Tu es si fou. Un peu plus tard aujourd’hui, tu es venu t’asseoir à côté de moi, je travaillais, assise devant mon ordi, sur mon bureau improvisé dans la cuisine et puis tu m’as tendu ton Ipad :
« Maman tu crois que ça s’achète un char de la deuxième guerre mondiale ? Un vrai hein, pas un jouet ».
J’ai éclaté de rire, encore. Tu es incroyable, on a du chercher un bon bout de temps avant de trouver une vente aux enchères, dans le Puy de Dôme. Zut, elle a eu lieu en 2016. Tu m’expliques avec sérieux que tu voudrais habiter dans un char. Ta passion pour les guerres, pour l’Histoire me rend un peu plus fière de toi.
Je ris. J’étouffe. Je respire. Je vis.
Ce soir tu as choisi le film, je suis assez mitigée. Mais tu as des arguments :
« Moi je te fais découvrir les Avengers et toi des sculpteurs (référence à notre dernière sortie au musée Rodin, qu’il a fallu bien préparer et argumenter pour une fois), c’est de la culture générale maman … » BAM.

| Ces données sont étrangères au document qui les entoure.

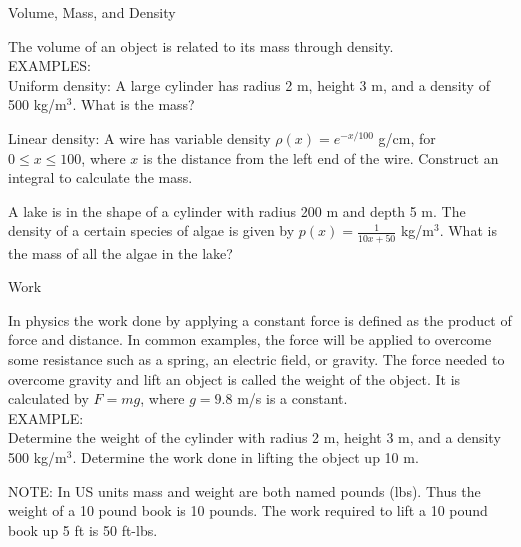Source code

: \documentclass[11pt]{article}
\begin{document}
\pagebreak

\begin{center}
\Large
\rm{Volume, Mass, and Density}
\\
\end{center}

The volume of an object is related to its mass through density.  \\

EXAMPLES:\\

Uniform density:  A large cylinder has radius 2 m, height 3 m, and a density of 500 kg/m$^3$.  What is the mass?\\

\vspace{0.6in}

Linear density:  A wire has variable density $\rho(x) = e^{-x/100}$ g/cm, for $0\leq x\leq 100$, where $x$ is the distance from the left end of the wire.  Construct an integral to calculate the mass. \\

\vspace{3in}

A lake is in the shape of a cylinder with radius 200 m and depth 5 m.  The density of a certain species of algae is given by
$p(x) = \frac{1}{10x+50}$ kg/m$^3$.  What is the mass of all the algae in the lake?

\pagebreak

\begin{center}
\Large
\rm{Work}
\\
\end{center}
In physics the work done by applying a constant force is defined as the product of force and distance.  In common examples, the force
will be applied to overcome some resistance such as a spring, an electric field, or gravity.  The force needed to overcome gravity and lift
an object is called the weight of the object. It is calculated by $F=mg$, where $g=9.8$ m/s is a constant.\\

EXAMPLE:\\

Determine the weight of the cylinder with radius 2 m, height 3 m, and a density 500 kg/m$^3$.  Determine the work done in lifting the object up 10 m.

\vspace{2in}

NOTE:  In US units mass and weight are both named pounds (lbs).  Thus the weight of a 10 pound book is 10 pounds.  The work required to lift
a 10 pound book up 5 ft is 50 ft-lbs.\\
\end{document}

Je ris. J’étouffe. Je respire. Je vis.
Tu connais par cœur tout Goldman, merci le nouveau P.V.P. musique (prof de la Ville de Paris) de ton école, qui vous apprend TOUTES ses chansons cette année. On révise et on chante a tue-tête. C’est si bon de danser et chanter avec toi sur « Ensemble », « Il suffira d’un signe » et tant d’autres chansons. Notre cuisine se transforme en salle de classe, en piste de danse, en atelier expérimental et créatif.
Je ris. J’étouffe. Je respire.
Jour J
Tu as commencé très fort, réveil trop tôt, je comptais bien dormir deux heures de plus. J’ai organisé une journée particulière pour toi. Tu as 11 ans aujourd'hui. J’espère que tu t’en souviendras un peu. Tes amis sont passés te souhaiter un joyeux anniversaire sous nos fenêtres. La banderole accrochée sur le trottoir d’en face t’as beaucoup embêté ce matin. Tu détestes qu’on te remarque. Et pourtant à midi tu m’as dit "merci", que c’était le plus bel anniversaire de ta vie. Alors ces magnifiques cup-cakes qu’on avait fait le matin, ont été ta fierté quand tu as soufflé tes bougies sur ZOOM avec tes copains, de Paris, de Colombes et d’ailleurs. Bonheur de te voir passer un temps fou avec eux. Nous sommes allés, en début de soirée, faire une photo avec notre tendre amie la Tour Eiffel pour immortaliser cette journée . Avoir 11 ans et être confiné à moins d’un kilomètre d’elle nous rend tellement chanceux. On savoure. La soirée était plutôt calme, une fondue savoyarde (tu as choisi le menu de ta journée, notre poissonnier et notre fromager ont trouvé que tu avais bon goût) et un vieux film. Tu as choisi le programme encore une fois « On a retrouvé la 7ème compagnie ». Un peu avant la fin. J’ai mis pause, et je t’ai proposé un concours de lancé de bombes à eaux, avec les ballons qu’il nous restait. Tu ne me croyais pas :
« Vraiment, maman, on peut faire ça ».
Ben oui, à 23h, avec un peu de folie, et du champagne, on peut tout faire. On a donc visé les dessins à la craie fais par tes copains sur le sol chaud du trottoir sous nos fenêtres. Tu as gagné. On a terminé cette journée avec les nouvelles publications de CulturePub. Tu es fan. Je t’aime. Ce jour c’est ton jour et mon jour. Car sans toi, mon « mât » je ne serai plus là. Tu m’as donnée et tu me donnes la force de rester debout, de vivre.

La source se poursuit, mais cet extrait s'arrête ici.